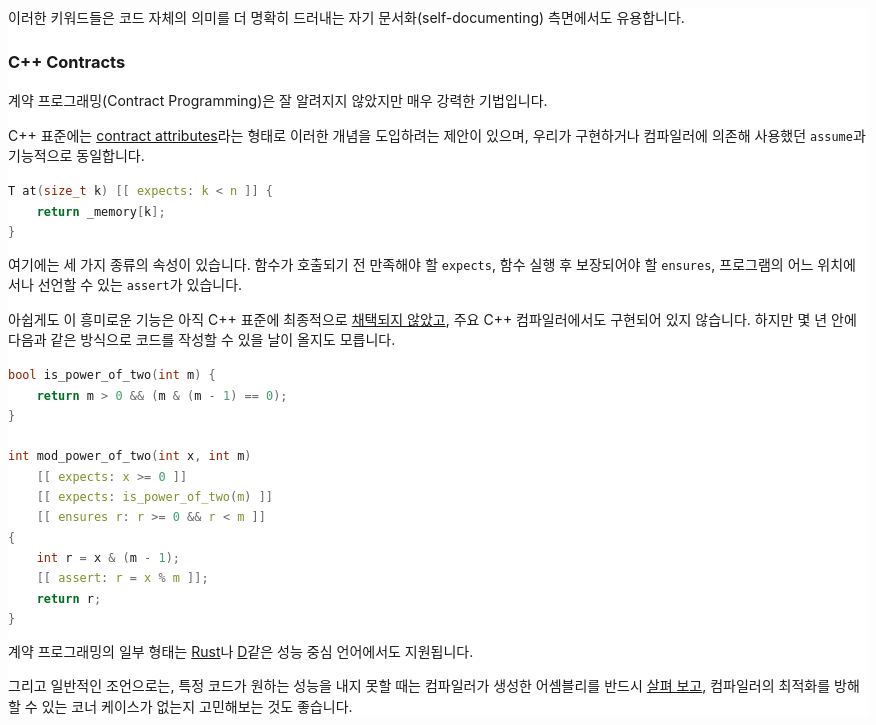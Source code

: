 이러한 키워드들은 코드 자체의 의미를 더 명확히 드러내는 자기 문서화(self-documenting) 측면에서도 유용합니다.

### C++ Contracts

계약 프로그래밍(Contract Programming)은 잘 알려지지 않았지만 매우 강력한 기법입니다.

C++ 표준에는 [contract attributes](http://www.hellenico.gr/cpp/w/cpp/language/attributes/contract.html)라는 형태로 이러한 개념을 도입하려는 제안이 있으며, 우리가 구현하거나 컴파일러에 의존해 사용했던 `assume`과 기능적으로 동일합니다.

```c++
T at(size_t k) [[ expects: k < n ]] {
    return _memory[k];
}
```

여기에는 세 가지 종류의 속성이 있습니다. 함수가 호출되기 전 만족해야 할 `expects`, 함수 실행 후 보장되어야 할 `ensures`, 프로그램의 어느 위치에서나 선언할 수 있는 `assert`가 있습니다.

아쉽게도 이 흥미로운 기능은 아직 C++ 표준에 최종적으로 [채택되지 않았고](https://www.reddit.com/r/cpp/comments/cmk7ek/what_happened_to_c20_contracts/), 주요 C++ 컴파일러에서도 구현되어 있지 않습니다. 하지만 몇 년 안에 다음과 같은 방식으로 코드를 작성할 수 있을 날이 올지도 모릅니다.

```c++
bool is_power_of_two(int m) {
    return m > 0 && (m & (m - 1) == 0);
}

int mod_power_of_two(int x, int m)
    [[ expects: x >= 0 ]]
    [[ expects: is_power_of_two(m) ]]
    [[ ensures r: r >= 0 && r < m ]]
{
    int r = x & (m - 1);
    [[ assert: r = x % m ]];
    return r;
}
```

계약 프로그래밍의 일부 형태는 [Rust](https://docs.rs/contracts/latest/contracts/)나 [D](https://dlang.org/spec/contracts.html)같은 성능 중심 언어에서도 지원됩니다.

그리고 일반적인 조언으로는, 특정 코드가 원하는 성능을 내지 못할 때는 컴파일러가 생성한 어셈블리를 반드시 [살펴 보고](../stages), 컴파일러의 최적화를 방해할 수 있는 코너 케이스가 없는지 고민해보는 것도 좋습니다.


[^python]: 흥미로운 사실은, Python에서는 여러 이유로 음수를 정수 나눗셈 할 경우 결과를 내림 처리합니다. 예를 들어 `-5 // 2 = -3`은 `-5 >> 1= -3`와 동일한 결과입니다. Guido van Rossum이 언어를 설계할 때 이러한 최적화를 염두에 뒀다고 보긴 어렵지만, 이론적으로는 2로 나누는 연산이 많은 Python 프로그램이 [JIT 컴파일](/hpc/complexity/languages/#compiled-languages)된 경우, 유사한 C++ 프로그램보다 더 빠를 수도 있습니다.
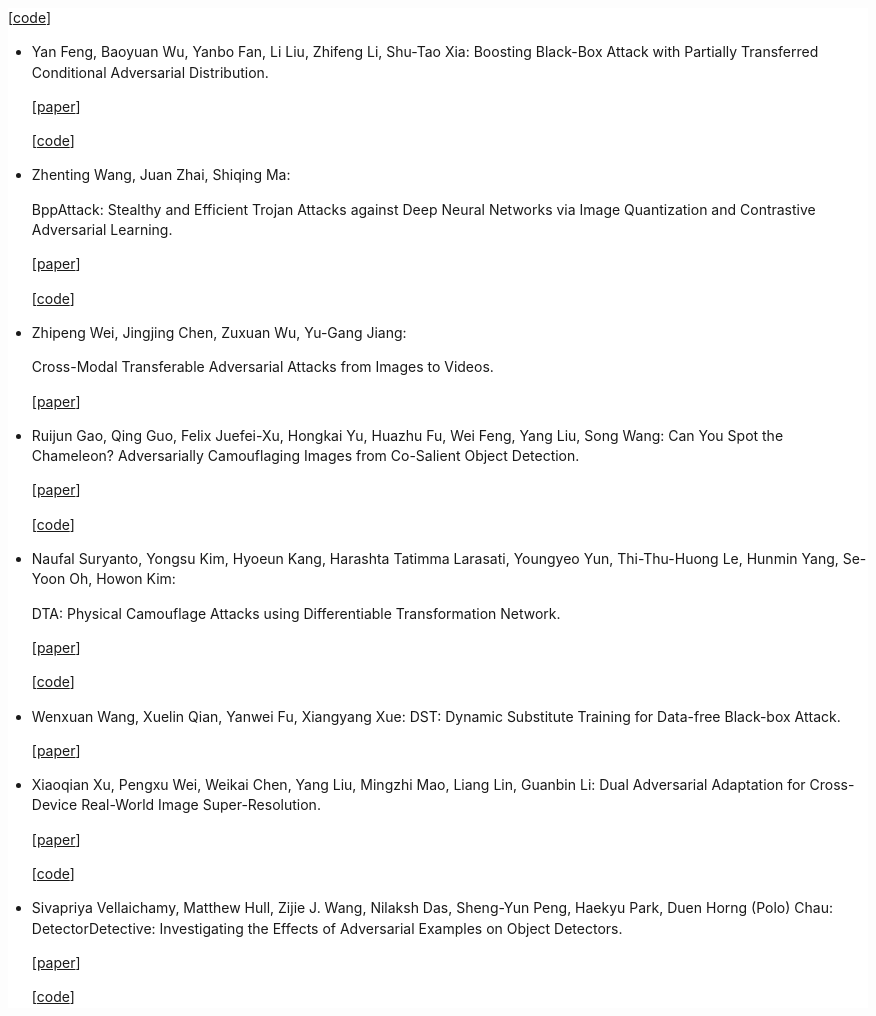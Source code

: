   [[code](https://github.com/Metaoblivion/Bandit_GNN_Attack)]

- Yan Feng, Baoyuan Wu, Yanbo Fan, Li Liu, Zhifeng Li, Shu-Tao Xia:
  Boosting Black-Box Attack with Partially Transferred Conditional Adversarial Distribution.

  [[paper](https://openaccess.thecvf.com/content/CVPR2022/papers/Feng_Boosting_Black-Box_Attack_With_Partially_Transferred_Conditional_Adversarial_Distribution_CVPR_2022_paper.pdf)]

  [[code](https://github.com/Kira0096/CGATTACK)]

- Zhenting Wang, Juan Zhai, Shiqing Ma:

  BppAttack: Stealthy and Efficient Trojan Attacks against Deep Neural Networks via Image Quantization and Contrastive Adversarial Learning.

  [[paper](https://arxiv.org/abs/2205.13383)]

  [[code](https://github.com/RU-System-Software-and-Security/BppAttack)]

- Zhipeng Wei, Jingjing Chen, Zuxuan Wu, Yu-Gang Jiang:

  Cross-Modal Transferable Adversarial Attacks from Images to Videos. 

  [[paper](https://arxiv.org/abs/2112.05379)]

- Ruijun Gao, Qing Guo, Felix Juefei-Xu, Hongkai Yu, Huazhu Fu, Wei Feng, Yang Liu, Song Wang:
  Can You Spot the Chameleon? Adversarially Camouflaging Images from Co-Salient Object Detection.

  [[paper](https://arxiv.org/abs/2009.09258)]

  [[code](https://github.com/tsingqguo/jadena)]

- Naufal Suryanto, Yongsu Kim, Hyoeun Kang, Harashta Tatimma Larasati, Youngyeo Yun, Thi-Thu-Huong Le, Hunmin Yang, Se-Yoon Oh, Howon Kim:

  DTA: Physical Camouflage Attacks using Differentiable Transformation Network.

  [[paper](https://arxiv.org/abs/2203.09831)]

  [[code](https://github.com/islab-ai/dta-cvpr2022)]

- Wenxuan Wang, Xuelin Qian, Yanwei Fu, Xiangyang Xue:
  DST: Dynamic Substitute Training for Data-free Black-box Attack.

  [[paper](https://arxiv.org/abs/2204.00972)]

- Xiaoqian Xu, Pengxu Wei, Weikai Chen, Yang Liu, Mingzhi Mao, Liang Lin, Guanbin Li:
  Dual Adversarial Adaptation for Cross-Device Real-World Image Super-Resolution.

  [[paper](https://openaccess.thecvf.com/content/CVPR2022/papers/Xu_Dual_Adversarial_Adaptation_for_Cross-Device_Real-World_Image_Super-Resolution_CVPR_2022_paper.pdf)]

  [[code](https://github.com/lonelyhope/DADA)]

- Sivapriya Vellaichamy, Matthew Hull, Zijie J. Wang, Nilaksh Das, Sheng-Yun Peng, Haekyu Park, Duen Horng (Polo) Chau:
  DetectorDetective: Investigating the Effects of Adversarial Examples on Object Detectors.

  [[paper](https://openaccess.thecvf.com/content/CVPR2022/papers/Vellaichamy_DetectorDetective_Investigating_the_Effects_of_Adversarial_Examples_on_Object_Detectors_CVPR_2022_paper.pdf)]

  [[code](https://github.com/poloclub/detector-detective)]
┄┄┄┄┄┄┄┄┄┄┄┄┄┄┄┄┄┄┄┄
Your goal. Pictures aside, retype the entries above exactly as they are.

Expected output.
Source code

: 이러한 키워드들은 코드 자체의 의미를 더 명확히 드러내는 자기 문서화(self-documenting) 측면에서도 유용합니다.

### C++ Contracts

계약 프로그래밍(Contract Programming)은 잘 알려지지 않았지만 매우 강력한 기법입니다.

C++ 표준에는 [contract attributes](http://www.hellenico.gr/cpp/w/cpp/language/attributes/contract.html)라는 형태로 이러한 개념을 도입하려는 제안이 있으며, 우리가 구현하거나 컴파일러에 의존해 사용했던 `assume`과 기능적으로 동일합니다.

```c++
T at(size_t k) [[ expects: k < n ]] {
    return _memory[k];
}
```

여기에는 세 가지 종류의 속성이 있습니다. 함수가 호출되기 전 만족해야 할 `expects`, 함수 실행 후 보장되어야 할 `ensures`, 프로그램의 어느 위치에서나 선언할 수 있는 `assert`가 있습니다.

아쉽게도 이 흥미로운 기능은 아직 C++ 표준에 최종적으로 [채택되지 않았고](https://www.reddit.com/r/cpp/comments/cmk7ek/what_happened_to_c20_contracts/), 주요 C++ 컴파일러에서도 구현되어 있지 않습니다. 하지만 몇 년 안에 다음과 같은 방식으로 코드를 작성할 수 있을 날이 올지도 모릅니다.

```c++
bool is_power_of_two(int m) {
    return m > 0 && (m & (m - 1) == 0);
}

int mod_power_of_two(int x, int m)
    [[ expects: x >= 0 ]]
    [[ expects: is_power_of_two(m) ]]
    [[ ensures r: r >= 0 && r < m ]]
{
    int r = x & (m - 1);
    [[ assert: r = x % m ]];
    return r;
}
```

계약 프로그래밍의 일부 형태는 [Rust](https://docs.rs/contracts/latest/contracts/)나 [D](https://dlang.org/spec/contracts.html)같은 성능 중심 언어에서도 지원됩니다.

그리고 일반적인 조언으로는, 특정 코드가 원하는 성능을 내지 못할 때는 컴파일러가 생성한 어셈블리를 반드시 [살펴 보고](../stages), 컴파일러의 최적화를 방해할 수 있는 코너 케이스가 없는지 고민해보는 것도 좋습니다.


[^python]: 흥미로운 사실은, Python에서는 여러 이유로 음수를 정수 나눗셈 할 경우 결과를 내림 처리합니다. 예를 들어 `-5 // 2 = -3`은 `-5 >> 1= -3`와 동일한 결과입니다. Guido van Rossum이 언어를 설계할 때 이러한 최적화를 염두에 뒀다고 보긴 어렵지만, 이론적으로는 2로 나누는 연산이 많은 Python 프로그램이 [JIT 컴파일](/hpc/complexity/languages/#compiled-languages)된 경우, 유사한 C++ 프로그램보다 더 빠를 수도 있습니다.
Source code

:   [[code](https://github.com/Metaoblivion/Bandit_GNN_Attack)]

- Yan Feng, Baoyuan Wu, Yanbo Fan, Li Liu, Zhifeng Li, Shu-Tao Xia:
  Boosting Black-Box Attack with Partially Transferred Conditional Adversarial Distribution.

  [[paper](https://openaccess.thecvf.com/content/CVPR2022/papers/Feng_Boosting_Black-Box_Attack_With_Partially_Transferred_Conditional_Adversarial_Distribution_CVPR_2022_paper.pdf)]

  [[code](https://github.com/Kira0096/CGATTACK)]

- Zhenting Wang, Juan Zhai, Shiqing Ma:

  BppAttack: Stealthy and Efficient Trojan Attacks against Deep Neural Networks via Image Quantization and Contrastive Adversarial Learning.

  [[paper](https://arxiv.org/abs/2205.13383)]

  [[code](https://github.com/RU-System-Software-and-Security/BppAttack)]

- Zhipeng Wei, Jingjing Chen, Zuxuan Wu, Yu-Gang Jiang:

  Cross-Modal Transferable Adversarial Attacks from Images to Videos. 

  [[paper](https://arxiv.org/abs/2112.05379)]

- Ruijun Gao, Qing Guo, Felix Juefei-Xu, Hongkai Yu, Huazhu Fu, Wei Feng, Yang Liu, Song Wang:
  Can You Spot the Chameleon? Adversarially Camouflaging Images from Co-Salient Object Detection.

  [[paper](https://arxiv.org/abs/2009.09258)]

  [[code](https://github.com/tsingqguo/jadena)]

- Naufal Suryanto, Yongsu Kim, Hyoeun Kang, Harashta Tatimma Larasati, Youngyeo Yun, Thi-Thu-Huong Le, Hunmin Yang, Se-Yoon Oh, Howon Kim:

  DTA: Physical Camouflage Attacks using Differentiable Transformation Network.

  [[paper](https://arxiv.org/abs/2203.09831)]

  [[code](https://github.com/islab-ai/dta-cvpr2022)]

- Wenxuan Wang, Xuelin Qian, Yanwei Fu, Xiangyang Xue:
  DST: Dynamic Substitute Training for Data-free Black-box Attack.

  [[paper](https://arxiv.org/abs/2204.00972)]

- Xiaoqian Xu, Pengxu Wei, Weikai Chen, Yang Liu, Mingzhi Mao, Liang Lin, Guanbin Li:
  Dual Adversarial Adaptation for Cross-Device Real-World Image Super-Resolution.

  [[paper](https://openaccess.thecvf.com/content/CVPR2022/papers/Xu_Dual_Adversarial_Adaptation_for_Cross-Device_Real-World_Image_Super-Resolution_CVPR_2022_paper.pdf)]

  [[code](https://github.com/lonelyhope/DADA)]

- Sivapriya Vellaichamy, Matthew Hull, Zijie J. Wang, Nilaksh Das, Sheng-Yun Peng, Haekyu Park, Duen Horng (Polo) Chau:
  DetectorDetective: Investigating the Effects of Adversarial Examples on Object Detectors.

  [[paper](https://openaccess.thecvf.com/content/CVPR2022/papers/Vellaichamy_DetectorDetective_Investigating_the_Effects_of_Adversarial_Examples_on_Object_Detectors_CVPR_2022_paper.pdf)]

  [[code](https://github.com/poloclub/detector-detective)]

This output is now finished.